DON QUIXOTE  Character of Don Quixote:-

v INTRODUCTION:-
          Miguel De Cervantes Saavedra was a Spanish novelist and dramatist. He was an outstand ingenious and supreme innovator of Spanish literature. Along with being a playwright, poet novelist, he was also the inventor of the psychological short story in Spain. His influence, on the English novel was profound, especially of Fielding, Sterne and Smollett. From the long record of struggle and achievement in the face of consistently hostile circumstances he emerges as one of the noblest characters in his country’s story. Cervantes’s writing reveals his insights into the nature of reality and the meaning of life in general. Even his fame is as assured and universal as that of the hero of his great novel, ‘Don Quixote’. The popularity and the universality of the book can be assumed by reading the following words, 
“except for the bible, No book has been so
Widely diffused into Many different languages
 In addition to ‘Don Quixote’.”

          “Don Quixote” is one of the earliest novels in a modern European language and many people consider it the best book in Spanish. The imagination, satirical spirit, humanistic culture and many colored genius of Cervantes all met and found their highest expression in it. He gave to this work the form of a burlesque of the romances of chivalrie. But along with its parody, the work also becomes a criticism of life which Spaniards accept as permanent and universal. It has also the element of picaresque, heroic and romantic novel. 

v A tragicomic Hero:-
          Don Quixote is the novel’s tragicomic hero. His main quest in life is to revive knight-errantry in a world devoid of chivalric virtues and values. He believed only what he chooses to believe and sees the world very differently from most people. Honest, dignified, proud and idealistic, he wants to save the world. As intelligent as he is man, Don Quixote starts out as an absurd and isolated figure and he ends up a pitiable and lovable old man whose strength and wisdom have failed him.
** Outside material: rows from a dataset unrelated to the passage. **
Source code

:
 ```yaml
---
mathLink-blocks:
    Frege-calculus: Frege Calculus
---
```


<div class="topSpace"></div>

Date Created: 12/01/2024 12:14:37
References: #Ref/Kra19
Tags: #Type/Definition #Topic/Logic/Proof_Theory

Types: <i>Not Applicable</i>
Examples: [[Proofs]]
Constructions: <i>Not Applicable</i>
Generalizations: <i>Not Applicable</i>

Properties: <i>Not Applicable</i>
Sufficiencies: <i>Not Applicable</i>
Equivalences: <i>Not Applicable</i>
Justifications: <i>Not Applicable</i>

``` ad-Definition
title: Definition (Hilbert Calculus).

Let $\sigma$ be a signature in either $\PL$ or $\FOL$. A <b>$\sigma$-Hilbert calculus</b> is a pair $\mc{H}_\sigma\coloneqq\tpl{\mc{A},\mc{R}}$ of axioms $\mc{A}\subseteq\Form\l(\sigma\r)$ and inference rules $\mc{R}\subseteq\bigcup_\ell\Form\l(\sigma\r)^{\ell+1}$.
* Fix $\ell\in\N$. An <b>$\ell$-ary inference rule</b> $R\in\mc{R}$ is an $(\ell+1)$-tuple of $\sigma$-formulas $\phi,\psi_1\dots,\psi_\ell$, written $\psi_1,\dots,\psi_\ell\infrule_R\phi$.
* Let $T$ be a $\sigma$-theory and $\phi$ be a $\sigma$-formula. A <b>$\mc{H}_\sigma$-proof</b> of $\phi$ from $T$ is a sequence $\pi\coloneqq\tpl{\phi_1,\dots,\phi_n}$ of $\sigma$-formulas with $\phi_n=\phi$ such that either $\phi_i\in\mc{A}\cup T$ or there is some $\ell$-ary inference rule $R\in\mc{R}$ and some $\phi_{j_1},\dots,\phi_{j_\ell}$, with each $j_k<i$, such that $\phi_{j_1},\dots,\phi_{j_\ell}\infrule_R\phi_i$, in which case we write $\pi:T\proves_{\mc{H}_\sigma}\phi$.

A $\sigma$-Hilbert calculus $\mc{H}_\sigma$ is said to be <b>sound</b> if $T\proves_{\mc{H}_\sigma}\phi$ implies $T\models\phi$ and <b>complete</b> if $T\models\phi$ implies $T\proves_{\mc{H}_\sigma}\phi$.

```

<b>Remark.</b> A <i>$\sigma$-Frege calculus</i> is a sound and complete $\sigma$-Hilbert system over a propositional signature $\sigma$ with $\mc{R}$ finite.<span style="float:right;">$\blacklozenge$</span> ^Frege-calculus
v His Love for book of Chivalry:-
          Don Quixote is the story of Alonso Quijano. He is a gentle man who lives in a small village in the district of La Mancha in Spain. He is a very much fond of reading old chivalric romances about knights-errantry. He is addicted to books of chivalry. He spends every moment engrossed in thick and tortuous books with filled tales of knights and squires, magician and giants and beautiful ladies. At he began to sell parts of his estate in order to buy even more books. Devoting whole days to reading them, he allowed the estate to fall into neglect. Still he paid no notice and continued to immerse himself in his romantic story “Until finally from so little sleeping and so much reading his brain dried p and he went completely out of his mind.”

v His Idea of Becoming a Knight himself:-
           Don Quixote believed that the ancient chivalry should be restored. He resolves to become a knight-errant himself. He finds an old suit of armour, a rusty sword, and a barber’s basin to serve as a helmet. He sets out to seek adventures on his old horse called Roxinanate. Like typical knight-errant, he fall in love with a country girl whose he called Dulcinea del Toboso. For himself he picks the name of Don Quixote. Then he asks an innkeeper to dub him knight with all ceremonies. The innkeeper takes him as a harmless lunatic and does as he wishes. Then he engages a peasant name Sancho Panza to act as his squire.

v Quixote and his squire’s Adventures:-
          Their adventures are very farcical but the Don is able to revert the most ridiculous situation into a high romance. He comes to a row to wind-mill, mistakes them for giants, and attacks them with his lance. And he is thrown off his horse. Another time, he takes a herd of sheep for a great army, attacks it, and is heaving beaten by the Shepherds. Once the Don and his squire hears frightening sound from a building which they mistake as castle. Actually they have hard the sounds of the machinery of a mill. Then at an inn, he hits a row of wineskins and mistakes the wine as blood. 

v His third sally and His renunciation 
          Then the village barber and the curate bring the Don home to nurse him back to health. The Don restores his heath but not sanity. Once again he and Sancho set out on their adventure. They come to the castle of the Duke and the Duchess. The Duke fulfills the Don’s promise to Sancho by giving him an island to govern. Here Sancho discharges his duties conscientiously and wisely. The Don is finally brought to his senses by a young man of his village named Sanson Carrasco. Sanson disguised himself as a knight challenges the Don to combat on condition the defeated party should object the commands of the victor. Sanson wins and asks the Don to go home and not to take arms for a year. Then the Don falls ill, and to surprise of all, become suddenly quite sane. Sancho urges his master to continue the quest of Lady Dulcinea, but the Don now Alonzo Quijano again renounces all his fantasies makes his will, and in a sober Christian fashion breathes his last.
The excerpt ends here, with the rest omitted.